# Required work
When you find the line with "com relativa eficiência" among the records below, reproduce it and each line after it exactly, ending with the line with "diferentes, bem como".

# Extracted records
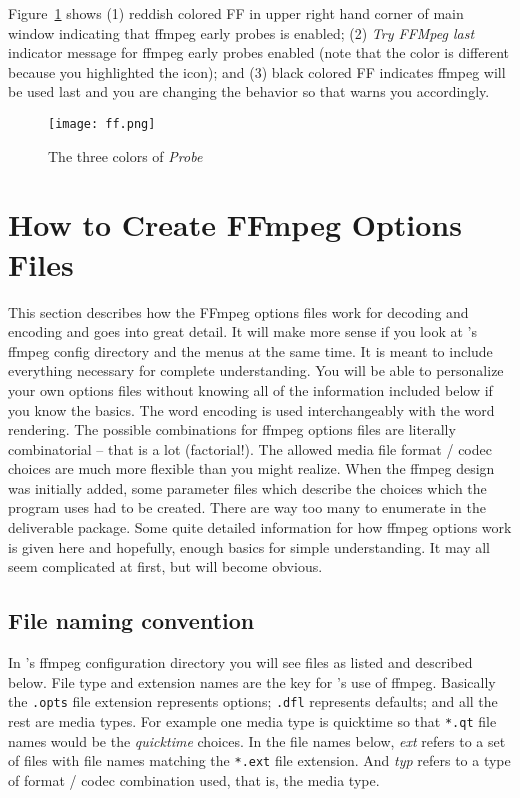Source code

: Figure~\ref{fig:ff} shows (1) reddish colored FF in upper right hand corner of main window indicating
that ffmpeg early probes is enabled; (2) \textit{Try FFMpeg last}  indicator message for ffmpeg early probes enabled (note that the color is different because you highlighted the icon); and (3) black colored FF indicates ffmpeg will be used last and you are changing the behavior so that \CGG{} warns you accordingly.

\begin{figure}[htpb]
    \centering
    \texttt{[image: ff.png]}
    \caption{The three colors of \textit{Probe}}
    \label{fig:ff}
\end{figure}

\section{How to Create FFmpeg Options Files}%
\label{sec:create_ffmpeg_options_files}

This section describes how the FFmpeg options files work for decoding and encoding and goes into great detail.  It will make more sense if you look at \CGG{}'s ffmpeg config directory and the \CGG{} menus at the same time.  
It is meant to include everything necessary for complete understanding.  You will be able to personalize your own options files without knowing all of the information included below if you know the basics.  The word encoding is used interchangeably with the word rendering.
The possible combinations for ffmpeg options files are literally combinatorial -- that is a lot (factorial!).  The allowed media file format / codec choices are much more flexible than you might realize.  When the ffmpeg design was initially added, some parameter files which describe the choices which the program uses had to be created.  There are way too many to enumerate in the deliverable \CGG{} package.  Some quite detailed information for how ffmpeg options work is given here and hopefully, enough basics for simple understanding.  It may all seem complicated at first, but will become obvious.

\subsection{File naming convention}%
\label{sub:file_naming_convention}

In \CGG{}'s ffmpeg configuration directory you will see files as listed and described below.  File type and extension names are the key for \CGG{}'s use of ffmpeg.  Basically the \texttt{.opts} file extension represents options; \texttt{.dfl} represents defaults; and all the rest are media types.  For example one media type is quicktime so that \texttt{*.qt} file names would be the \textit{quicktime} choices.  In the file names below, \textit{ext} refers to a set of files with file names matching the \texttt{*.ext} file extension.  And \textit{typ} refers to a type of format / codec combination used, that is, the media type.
* * *
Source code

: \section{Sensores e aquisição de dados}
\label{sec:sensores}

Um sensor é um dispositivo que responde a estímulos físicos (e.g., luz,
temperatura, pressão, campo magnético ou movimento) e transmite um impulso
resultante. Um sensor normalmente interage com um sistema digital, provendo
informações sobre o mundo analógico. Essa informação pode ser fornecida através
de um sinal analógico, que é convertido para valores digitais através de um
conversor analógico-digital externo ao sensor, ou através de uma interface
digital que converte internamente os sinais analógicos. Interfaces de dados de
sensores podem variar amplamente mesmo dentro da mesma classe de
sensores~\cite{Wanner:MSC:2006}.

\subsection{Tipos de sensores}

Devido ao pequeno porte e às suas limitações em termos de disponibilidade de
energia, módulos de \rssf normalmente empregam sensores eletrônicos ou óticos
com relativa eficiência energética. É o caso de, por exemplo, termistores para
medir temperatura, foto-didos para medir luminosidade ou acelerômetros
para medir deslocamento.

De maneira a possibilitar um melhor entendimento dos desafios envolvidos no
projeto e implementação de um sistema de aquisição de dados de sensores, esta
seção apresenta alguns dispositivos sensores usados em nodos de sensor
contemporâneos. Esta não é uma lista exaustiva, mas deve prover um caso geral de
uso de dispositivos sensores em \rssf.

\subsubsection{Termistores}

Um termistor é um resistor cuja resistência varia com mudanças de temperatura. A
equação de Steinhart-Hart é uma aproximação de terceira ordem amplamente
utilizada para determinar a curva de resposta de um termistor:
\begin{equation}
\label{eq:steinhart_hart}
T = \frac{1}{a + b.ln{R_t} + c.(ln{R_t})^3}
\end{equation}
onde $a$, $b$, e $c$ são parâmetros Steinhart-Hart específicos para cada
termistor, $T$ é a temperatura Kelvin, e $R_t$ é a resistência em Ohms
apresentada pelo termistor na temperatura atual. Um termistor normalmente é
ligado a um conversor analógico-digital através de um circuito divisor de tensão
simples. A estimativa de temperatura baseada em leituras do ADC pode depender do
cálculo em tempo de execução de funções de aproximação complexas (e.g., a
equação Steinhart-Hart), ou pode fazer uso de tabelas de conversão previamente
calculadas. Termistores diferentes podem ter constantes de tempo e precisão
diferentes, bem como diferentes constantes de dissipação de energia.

# Exercise output
com relativa eficiência energética. É o caso de, por exemplo, termistores para
medir temperatura, foto-didos para medir luminosidade ou acelerômetros
para medir deslocamento.

De maneira a possibilitar um melhor entendimento dos desafios envolvidos no
projeto e implementação de um sistema de aquisição de dados de sensores, esta
seção apresenta alguns dispositivos sensores usados em nodos de sensor
contemporâneos. Esta não é uma lista exaustiva, mas deve prover um caso geral de
uso de dispositivos sensores em \rssf.

\subsubsection{Termistores}

Um termistor é um resistor cuja resistência varia com mudanças de temperatura. A
equação de Steinhart-Hart é uma aproximação de terceira ordem amplamente
utilizada para determinar a curva de resposta de um termistor:
\begin{equation}
\label{eq:steinhart_hart}
T = \frac{1}{a + b.ln{R_t} + c.(ln{R_t})^3}
\end{equation}
onde $a$, $b$, e $c$ são parâmetros Steinhart-Hart específicos para cada
termistor, $T$ é a temperatura Kelvin, e $R_t$ é a resistência em Ohms
apresentada pelo termistor na temperatura atual. Um termistor normalmente é
ligado a um conversor analógico-digital através de um circuito divisor de tensão
simples. A estimativa de temperatura baseada em leituras do ADC pode depender do
cálculo em tempo de execução de funções de aproximação complexas (e.g., a
equação Steinhart-Hart), ou pode fazer uso de tabelas de conversão previamente
calculadas. Termistores diferentes podem ter constantes de tempo e precisão
diferentes, bem como diferentes constantes de dissipação de energia.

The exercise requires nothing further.